This acronym describes way to begin a patient intervention. It includes, View the orders, Introduce yourself and ID the patient, Explain the procedure/intervention, Wash hands, Gather Supplies, Assess pain and allergies, Provide privacy.
What is VIEWGAP?
A nurse is caring for a patient with a urinary catheter. The patient is alert and oriented but has limited mobility. This action will demonstrate breaking the chain of infection at the portal of entry.

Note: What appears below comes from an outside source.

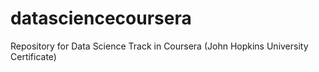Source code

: # datasciencecoursera
Repository for Data Science Track in Coursera (John Hopkins University Certificate)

A. Increasing fluid intake
B. Regular Perineal care at the catheter site
C. Securing the tubing to the patient's thigh
What is "B", regular perineal care? The nurse should first clean the perineal area then the catheter holding close to the urinary meatus then wash from the site outward and away from the patient using water only or a mild soap, a clean cloth with each wipe.
An LPN is caring for a 72 year old patient with a new diagnosis of type 2 diabetes. The patient states she does not want to check her blood sugar every day stating "I don't want to live that way." The nurse states, "How about you tell me some of your concerns and we will explore alternative options." The nurse is practicing this type of care.
What is patient centered care? This care considers the patient's needs in all aspects of care.
List 3 symptoms a patient may have if they have an infected wound.
What is fever, increased pain, purulent drainage?
May also choose, redness around the wound, fatigue, and overall feeling bad (malaise).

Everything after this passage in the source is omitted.